Wednesday, October 20, 2010

Neo-What?

For as long as I have been political, I have been a unionist. Unionism is not usually a preoccupation of a home-counties mainlander such as I, so perhaps my half-Irish heritage has played some role in bringing my attention to the issue of unionism vs. nationalism and the status of the United Kingdom. Regardless of cause, I am a conviction unionist who passionately believes in unionism as a forward-thinking, cosmopolitan ideology.

This has never been particularly controversial, most of the time. I’m more preoccupied with unionism than the average Conservative in my local association but most of them (the dreaded Little Englanders aside) are sympathetic to the view as far as the United Kingdom is concerned. Similarly my Liberal Democrat friends are broadly supportive of my stance on the European Union. Allies in different places for different policies perhaps, but allies nonetheless.


My stance on southern Ireland, however, is usually met with incredulity. I believe that – in an ideal world, at least – unionists should aspire to the south of Ireland rejoining the union. It fascinates me that, even as a point of idealistic principle, so few self-confessed anti-nationalist unionists share this view. And I discovered the other day that the technical term for this political belief is the unbearably scary-sounding neo-unionist (I can add that to neo-liberal).


Why is it not just ‘unionist’? I can’t see what is ‘neo’ about it. The prefix implies some kind of ideological break or innovation in thinking. But I can see none. If you whisked me back to any point at which the United Kingdom of Great Britain and Ireland was in existence, I would have fought tooth and nail for its retention. If I believed in the union before the secession, why should I not believe in re-union post-secession? Why must a nationalist victory in 26 Irish counties involve me surrendering my unionist convictions with regards to them? Why is a nationalist victory viewed as in some way ‘final’?


So far, so many rhetorical questions. But to avoid this post simply remaining a man shouting questions into an uncaring internet (and that is what I started it as), I have found a point to the above rant. The mental state that distinguishes between Unionism and Neo-Unionism is that the former views unionism as a sort of stagnant, static defence of the status quo. Where "neo-unionism" is bold, "unionism" is prone to apologetics. Sadly, this pessimism is endemic in unionist politics.


In southern Ireland independence saw accelerated demographic shifts and an almost-ubiquitous government backed process of anti-British identity-definition and myth-building combine to deeply entrench the nationalist malaise in Irish politics and national culture. But that should not distract from the fact that, when independence became fact, southern unionists simply stopped fighting. There remains a tiny unionist movement in the south, but it is hardly what it could have been had the main body of southern unionism not rolled over in the 1920s.

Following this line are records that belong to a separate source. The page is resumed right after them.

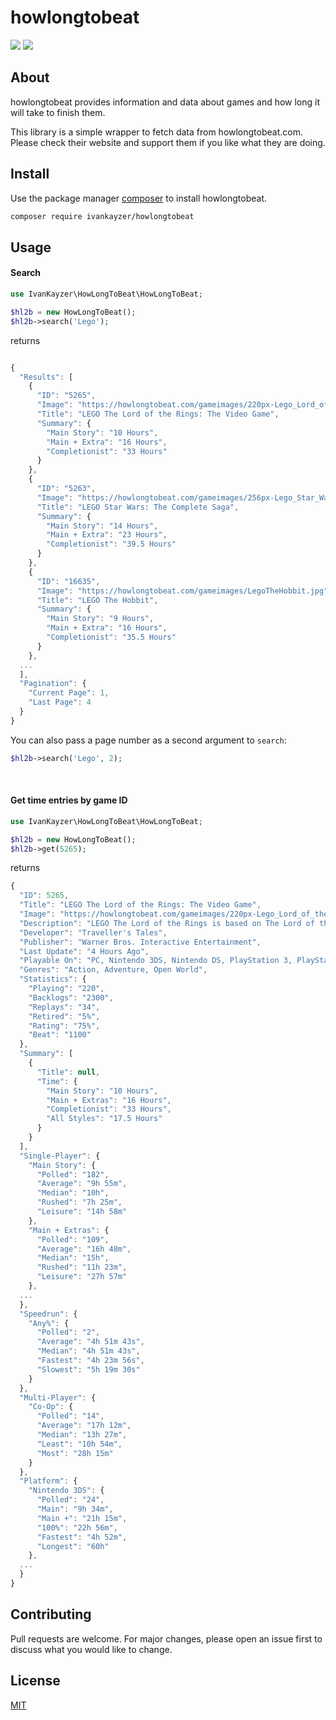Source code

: # howlongtobeat

![](https://github.com/ivankayzer/howlongtobeat/workflows/PHP%20Workflow/badge.svg)
![](https://img.shields.io/codeclimate/maintainability-percentage/ivankayzer/howlongtobeat)

## About
howlongtobeat provides information and data about games and how long it will take to finish them.

This library is a simple wrapper to fetch data from howlongtobeat.com. Please check their website and support them if you like what they are doing.

## Install

Use the package manager [composer](https://getcomposer.org/download/) to install howlongtobeat.

```bash
composer require ivankayzer/howlongtobeat
```

## Usage

#### Search

```php
use IvanKayzer\HowLongToBeat\HowLongToBeat;

$hl2b = new HowLongToBeat();
$hl2b->search('Lego');
```

returns

```js

{
  "Results": [
    {
      "ID": "5265",
      "Image": "https://howlongtobeat.com/gameimages/220px-Lego_Lord_of_the_Rings_cover.jpg",
      "Title": "LEGO The Lord of the Rings: The Video Game",
      "Summary": {
        "Main Story": "10 Hours",
        "Main + Extra": "16 Hours",
        "Completionist": "33 Hours"
      }
    },
    {
      "ID": "5263",
      "Image": "https://howlongtobeat.com/gameimages/256px-Lego_Star_Wars-The_Complete_Saga.jpg",
      "Title": "LEGO Star Wars: The Complete Saga",
      "Summary": {
        "Main Story": "14 Hours",
        "Main + Extra": "23 Hours",
        "Completionist": "39.5 Hours"
      }
    },
    {
      "ID": "16635",
      "Image": "https://howlongtobeat.com/gameimages/LegoTheHobbit.jpg",
      "Title": "LEGO The Hobbit",
      "Summary": {
        "Main Story": "9 Hours",
        "Main + Extra": "16 Hours",
        "Completionist": "35.5 Hours"
      }
    },
  ...
  ],
  "Pagination": {
    "Current Page": 1,
    "Last Page": 4
  }
}
```

You can also pass a page number as a second argument to ``` search ```:

```php
$hl2b->search('Lego', 2);
```

<br>


#### Get time entries by game ID

```php
use IvanKayzer\HowLongToBeat\HowLongToBeat;

$hl2b = new HowLongToBeat();
$hl2b->get(5265);
```

returns

```js
{
  "ID": 5265,
  "Title": "LEGO The Lord of the Rings: The Video Game",
  "Image": "https://howlongtobeat.com/gameimages/220px-Lego_Lord_of_the_Rings_cover.jpg",
  "Description": "LEGO The Lord of the Rings is based on The Lord of the Rings motion picture trilogy and follows the original storylines of The Lord of the Rings: The Fellowship of the Ring, The Lord of the Rings: The Two Towers, and The Lord of the Rings: The Return of the King. Now the entire family can team up in pairs as adorable LEGO The Lord the Rings minifigures to experience countless dangers, solve riddles and battle formidable foes on their journey to Mount Doom.",
  "Developer": "Traveller's Tales",
  "Publisher": "Warner Bros. Interactive Entertainment",
  "Last Update": "4 Hours Ago",
  "Playable On": "PC, Nintendo 3DS, Nintendo DS, PlayStation 3, PlayStation Vita, Wii, Wii U, Xbox 360, Xbox One",
  "Genres": "Action, Adventure, Open World",
  "Statistics": {
    "Playing": "220",
    "Backlogs": "2300",
    "Replays": "34",
    "Retired": "5%",
    "Rating": "75%",
    "Beat": "1100"
  },
  "Summary": [
    {
      "Title": null,
      "Time": {
        "Main Story": "10 Hours",
        "Main + Extras": "16 Hours",
        "Completionist": "33 Hours",
        "All Styles": "17.5 Hours"
      }
    }
  ],
  "Single-Player": {
    "Main Story": {
      "Polled": "182",
      "Average": "9h 55m",
      "Median": "10h",
      "Rushed": "7h 25m",
      "Leisure": "14h 58m"
    },
    "Main + Extras": {
      "Polled": "109",
      "Average": "16h 48m",
      "Median": "15h",
      "Rushed": "11h 23m",
      "Leisure": "27h 57m"
    },
  ...
  },
  "Speedrun": {
    "Any%": {
      "Polled": "2",
      "Average": "4h 51m 43s",
      "Median": "4h 51m 43s",
      "Fastest": "4h 23m 56s",
      "Slowest": "5h 19m 30s"
    }
  },
  "Multi-Player": {
    "Co-Op": {
      "Polled": "14",
      "Average": "17h 12m",
      "Median": "13h 27m",
      "Least": "10h 54m",
      "Most": "28h 15m"
    }
  },
  "Platform": {
    "Nintendo 3DS": {
      "Polled": "24",
      "Main": "9h 34m",
      "Main +": "21h 15m",
      "100%": "22h 56m",
      "Fastest": "4h 52m",
      "Longest": "60h"
    },
  ...
  }
}
```


## Contributing
Pull requests are welcome. For major changes, please open an issue first to discuss what you would like to change.

## License
[MIT](https://choosealicense.com/licenses/mit/)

In Scotland, Alex Salmond declares that a referendum on Scotland’s place in the union should be put to a referendum once in a generation – until independence, at any rate. Nowhere do you hear unionist politicians in Scotland challenging him to maintain that referendum in an independent Scotland towards reunion. The Scottish Conservatives at times appear almost ashamed of their unionist credentials, sometimes seeming to try to occupy SNP political territory - as if people who dream of an independent Scotland would ever vote Conservative over SNP. And Three Thousand Versts and Unionist Lite have both decried at length the staid, ultra-defensive stance taken by mainstream unionist politicians and parties in Northern Ireland.


What all these examples highlight is a tendency for unionism to function as a fundamentally defensive ideology. Think what you will of nationalists, they don’t tend to stop fighting their corner. In contrast, British unionism (excluding euro-unionism) seems to focus around the idea “Britain works”. This is undoubtedly true, but it should only form part of a unionist argument that hinges on the proactive belief that unionism is the moral superior of nationalism: that it is a rational, cosmopolitan ideology that puts at its heart an attempt to transcend the divisions between peoples. An ideology that acknowledges and encompasses cultural diversity without accepting cultural borders as delineating the limits of statehood. In short, an ideology we can trumpet from the rooftops and be deeply proud of.


Alex Salmond keeps postponing the date of the “inevitable” Scottish secession. Support for independence north of the border remains resolutely low. The status of Northern Ireland has never been more secure. Icing in the cake, Plaid Cymru didn’t have a good general election either. Unionism must first shake off the pessimism that presently appears to dominate it. With that done, it must prepare to go on the offensive again. To stop apologising for itself. To stop accepting every nationalist triumph as a new status quo. To fight like an ideology that believes in itself. Fingers crossed, we could all be “neo-unionists” yet.